Karla Allen, Walmart
One way to get a sense of Walmart’s massive transition to an agile omnichannel retailer is to examine the company’s mobile app, which bears the influence of Karla Allen, Walmart's senior director of mobile wallets.
Walmart Pay — the popular QR code-based payment approach Walmart introduced in 2016 — is the centerpiece of the retailer’s digital wallet, which also offers direct access to Walmart’s credit card and a host of other services. These features combine to support a seamless connection between physical stores and online shopping.
Allen joined Walmart in 2016 after a long career at companies including Gap Inc., Ericsson and Sprint PCS. Her career reached a turning point six years ago when she began to focus on mobile wallet startups, and while working at the Gap served on the executive board of the merchant coalition MCX, which piloted a mobile wallet called CurrentC.
“Today’s digital wallet innovation brings together all aspects of the digital relationship with customers, and it will greatly shift how shoppers interact with merchants … for many years to come,” said Allen, who is one of PaymentsSource's Most Influential Women of Payments for 2018.
The payments industry is at an interesting crossroads right now, with new forces targeting banking and fintech with rapid innovations that make direct payments easier, faster and more secure, Allen said.
“I’m fascinated by many aspects of fintech, including the use of blockchain to make cross-border consumer and supplier payments less complex and expensive, along with open banking regulations and democratizing access to bank accounts,” she said.
Blockchain is a distributed ledger technology originally developed to support bitcoin payments. Lately, many companies have sought ways to find uses for blockchain within their own operations.
But not all innovations are welcomed with open arms. One of Allen’s concerns is the way the U.S. payments industry handled the shift to chip-and-PIN card security.
“The investment in EMV technology and the associated disruption of the consumer payment experience was an ideal time to implement mandatory PIN entry," she said. Because the U.S. card networks did not universally require the use of PIN for all EMV card payments, "the result is a U.S. payments system that is more vulnerable to fraud than it should be,” she said.
Allen is also disappointed by the lack of female executives in the payments and technology spheres. “In my emerging technology career, I’ve been the only woman on the team far too often,” she said.
At Walmart, Allen has benefited from a team of strong female colleagues and mentors. One is Claire Babineaux-Fontenot, who was Walmart’s executive vice president and global treasurer when Allen joined the company.
“She leads with an inspiring mix of talent, strength, wisdom and insight, and what she has that I’m trying hardest to replicate is her ability to foster and bring out the best talent within everyone on the team,” Allen said.
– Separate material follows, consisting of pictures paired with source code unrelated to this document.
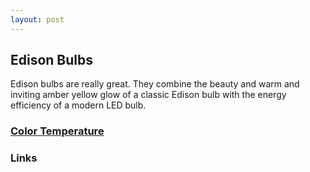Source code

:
 ```yaml
---
layout: post
---
```


## Edison Bulbs

Edison bulbs are really great. They combine the beauty and warm and inviting amber yellow glow of a classic Edison bulb with the energy efficiency of a modern LED bulb. 

### [Color Temperature](/led/2017/02/22/color-temperature)

### Links 

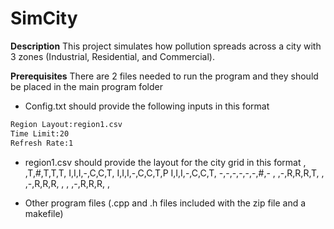 # SimCity

**Description**
This project simulates how pollution spreads across a city with 3 zones (Industrial, Residential, and Commercial).

**Prerequisites**
There are 2 files needed to run the program and they should be placed in the main program folder

- Config.txt should provide the following inputs in this format
```bash
Region Layout:region1.csv
Time Limit:20
Refresh Rate:1
```

- region1.csv should provide the layout for the city grid in this format
, ,T,#,T,T,T, 
I,I,I,-,C,C,T, 
I,I,I,-,C,C,T,P
I,I,I,-,C,C,T, 
-,-,-,-,-,-,#,-
 , ,-,R,R,R,T, 
 , ,-,R,R,R, , 
 , ,-,R,R,R, , 

- Other program files (.cpp and .h files included with the zip file and a makefile)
There are still plenty of obstacles holding women back in the payments industry, and one that’s common in many organizations is the tendency for management to reward and promote leaders who score higher on individualism than collaboration, she fears.
“This can result in slowing some women in their move up, due to an organization’s lack of understanding of a highly collaborative management style,” Allen said.
Allen’s advice to women facing this kind of barrier is to study and understand the dynamics within their own organization and, if needed, shift to an approach that is rewarded.
“Until there are more women at the top, many of these issues will be difficult to address, so we need to be more effective at working within the existing systems to get there,” she said.